Coordenadora do Programa de Pós-Graduação em Relações Internacionais e orientadora de Lucien no doutorado, a professora Layla Dawood, avalia que o Brasil carece de especialistas em África e ter a chance de formar um especialista africano é especial. “É a oportunidade de termos um olhar com diferencial de quem viveu no local, de quem vem do continente africano. Será um olhar interno, por ele ser da África”, explica a orientadora do pesquisador que está arrumando as malas para concluir mais uma etapa do doutorado.

No mestrado, Lucien estudou o tema: Uma (re)aproximação com a África subsaariana: a Estratégia da Política Externa Brasileira de 2003 a 2010. No doutorado, ele pretende verificar a eficácia da mediação do conflito na Costa do Marfim, feita pela ONU. “Um conflito só é realmente resolvido quando os motivos que o fizeram surgir são resolvidos. Nosso objetivo é trazer mais visibilidade ao tema e fazer com que mais pessoas entendam como os conflitos se formam”, finaliza.  

“Quero ser um professor ao estilo brasileiro”
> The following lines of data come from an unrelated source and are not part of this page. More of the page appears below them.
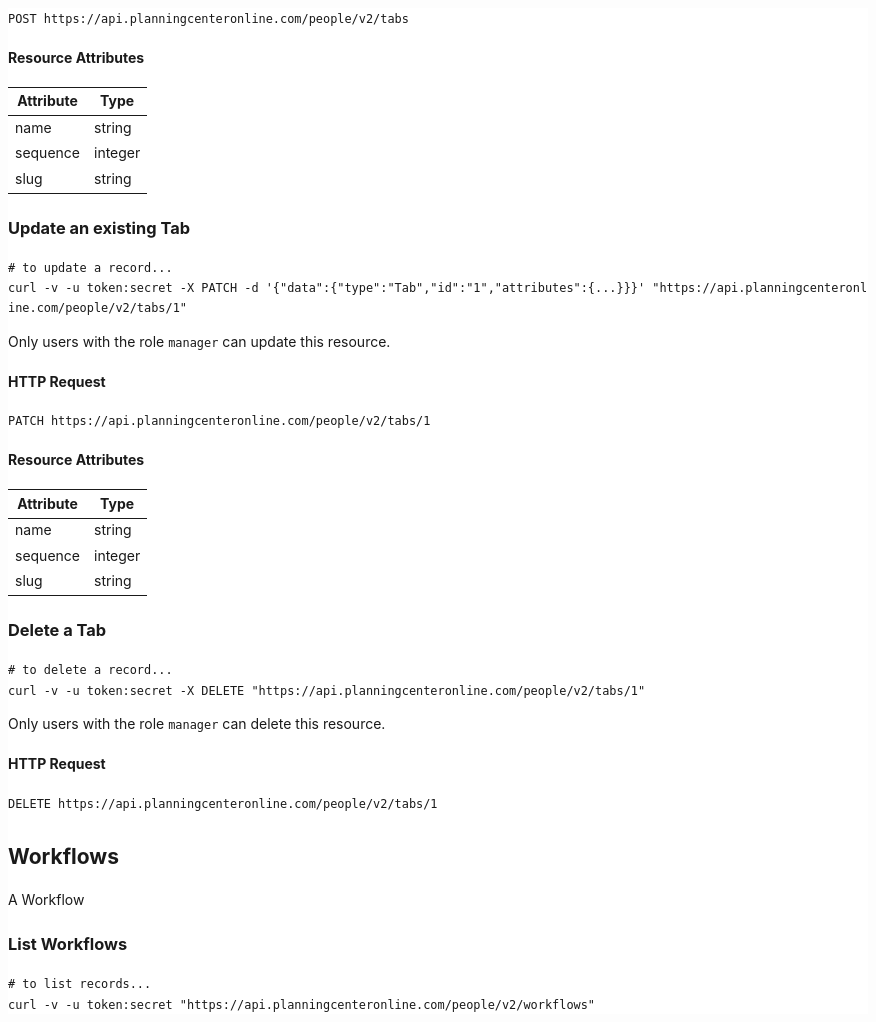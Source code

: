 `POST https://api.planningcenteronline.com/people/v2/tabs`

#### Resource Attributes

Attribute | Type
--------- | ----
name | string
sequence | integer
slug | string

### Update an existing Tab

```shell
# to update a record...
curl -v -u token:secret -X PATCH -d '{"data":{"type":"Tab","id":"1","attributes":{...}}}' "https://api.planningcenteronline.com/people/v2/tabs/1"
```


<aside class='info'>Only users with the role <code>manager</code> can update this resource.</aside>

#### HTTP Request

`PATCH https://api.planningcenteronline.com/people/v2/tabs/1`

#### Resource Attributes

Attribute | Type
--------- | ----
name | string
sequence | integer
slug | string

### Delete a Tab

```shell
# to delete a record...
curl -v -u token:secret -X DELETE "https://api.planningcenteronline.com/people/v2/tabs/1"
```


<aside class='info'>Only users with the role <code>manager</code> can delete this resource.</aside>

#### HTTP Request

`DELETE https://api.planningcenteronline.com/people/v2/tabs/1`

## Workflows

A Workflow



### List Workflows

```shell
# to list records...
curl -v -u token:secret "https://api.planningcenteronline.com/people/v2/workflows"
```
Lucien ressaltou as diferenças entre os sistemas educacionais vivenciados por ele no continente africano e no Brasil. “Lá [em Benin] há o investimento mesmo na educação básica”, em oposição ao encontrado no Brasil. A educação oferecida em Benin é gratuita nos dois primeiros segmentos e no terceiro, o universitário, as taxas são pequenas, segundo Lucien. “O valor não é alto, qualquer um pode pagar. É apenas para a manutenção da instituição”.

O pesquisador marfinense também avaliou a valorização dos professores e o respeito recebido: “A grande diferença entre os dois países é a relação aluno-professor. Lá é muito formal e aqui somos mais próximos. Em Benin, obedecemos ao professor, seja qual pedido for feito, e não costumamos chamá-los simplesmente pelo nome”. Por fim, brincou que, caso dê aula em suas terras de origem, será um professor “brasileiro”, mais aberto aos alunos.